_About this task:_
For the material below, state how many lines have the word "your" in them, with no other words.

Recorded data Block Start

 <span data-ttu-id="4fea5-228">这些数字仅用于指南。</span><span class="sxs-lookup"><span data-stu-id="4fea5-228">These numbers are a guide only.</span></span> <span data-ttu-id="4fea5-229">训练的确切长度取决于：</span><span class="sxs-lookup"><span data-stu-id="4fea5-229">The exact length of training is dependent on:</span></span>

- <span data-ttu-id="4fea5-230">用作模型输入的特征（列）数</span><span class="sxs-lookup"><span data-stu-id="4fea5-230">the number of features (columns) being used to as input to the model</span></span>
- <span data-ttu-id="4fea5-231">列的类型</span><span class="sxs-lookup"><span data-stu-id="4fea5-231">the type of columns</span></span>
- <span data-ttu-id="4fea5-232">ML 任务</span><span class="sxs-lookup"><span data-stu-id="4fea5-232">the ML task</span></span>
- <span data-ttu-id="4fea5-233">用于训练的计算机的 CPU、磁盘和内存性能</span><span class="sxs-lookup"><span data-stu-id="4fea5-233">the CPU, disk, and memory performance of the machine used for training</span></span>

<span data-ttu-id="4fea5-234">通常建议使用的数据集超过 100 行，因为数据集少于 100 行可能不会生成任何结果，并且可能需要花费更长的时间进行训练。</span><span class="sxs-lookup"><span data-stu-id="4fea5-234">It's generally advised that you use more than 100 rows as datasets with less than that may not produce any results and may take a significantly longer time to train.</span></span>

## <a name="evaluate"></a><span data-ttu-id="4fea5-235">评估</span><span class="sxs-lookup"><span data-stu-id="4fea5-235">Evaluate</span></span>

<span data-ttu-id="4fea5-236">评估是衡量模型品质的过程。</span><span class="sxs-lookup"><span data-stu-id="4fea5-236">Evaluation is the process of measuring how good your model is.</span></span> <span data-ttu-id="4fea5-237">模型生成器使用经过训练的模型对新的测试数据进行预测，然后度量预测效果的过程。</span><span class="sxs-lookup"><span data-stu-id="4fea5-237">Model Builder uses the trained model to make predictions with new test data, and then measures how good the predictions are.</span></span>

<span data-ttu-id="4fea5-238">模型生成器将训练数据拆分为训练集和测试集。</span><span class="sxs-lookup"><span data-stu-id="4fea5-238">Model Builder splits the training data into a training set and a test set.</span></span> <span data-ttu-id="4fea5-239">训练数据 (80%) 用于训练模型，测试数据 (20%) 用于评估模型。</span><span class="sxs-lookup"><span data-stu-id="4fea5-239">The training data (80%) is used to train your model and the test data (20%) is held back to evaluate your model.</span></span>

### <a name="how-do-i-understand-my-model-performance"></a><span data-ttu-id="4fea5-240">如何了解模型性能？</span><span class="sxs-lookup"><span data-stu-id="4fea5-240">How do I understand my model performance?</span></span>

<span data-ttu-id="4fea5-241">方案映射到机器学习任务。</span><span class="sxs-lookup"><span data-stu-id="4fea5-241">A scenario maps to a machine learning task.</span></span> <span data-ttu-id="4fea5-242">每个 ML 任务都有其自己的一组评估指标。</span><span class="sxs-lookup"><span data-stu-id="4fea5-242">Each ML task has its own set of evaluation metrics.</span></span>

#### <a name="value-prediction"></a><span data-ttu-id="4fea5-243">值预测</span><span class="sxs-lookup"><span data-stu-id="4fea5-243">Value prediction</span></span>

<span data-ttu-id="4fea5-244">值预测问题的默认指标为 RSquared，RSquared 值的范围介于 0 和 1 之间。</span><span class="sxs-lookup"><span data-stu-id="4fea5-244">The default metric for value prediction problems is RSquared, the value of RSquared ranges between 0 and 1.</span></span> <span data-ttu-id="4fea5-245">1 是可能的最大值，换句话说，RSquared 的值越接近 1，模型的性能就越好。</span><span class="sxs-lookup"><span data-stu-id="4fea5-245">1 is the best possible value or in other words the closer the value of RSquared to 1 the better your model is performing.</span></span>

Recorded data Block End

_Response to this exercise:_
3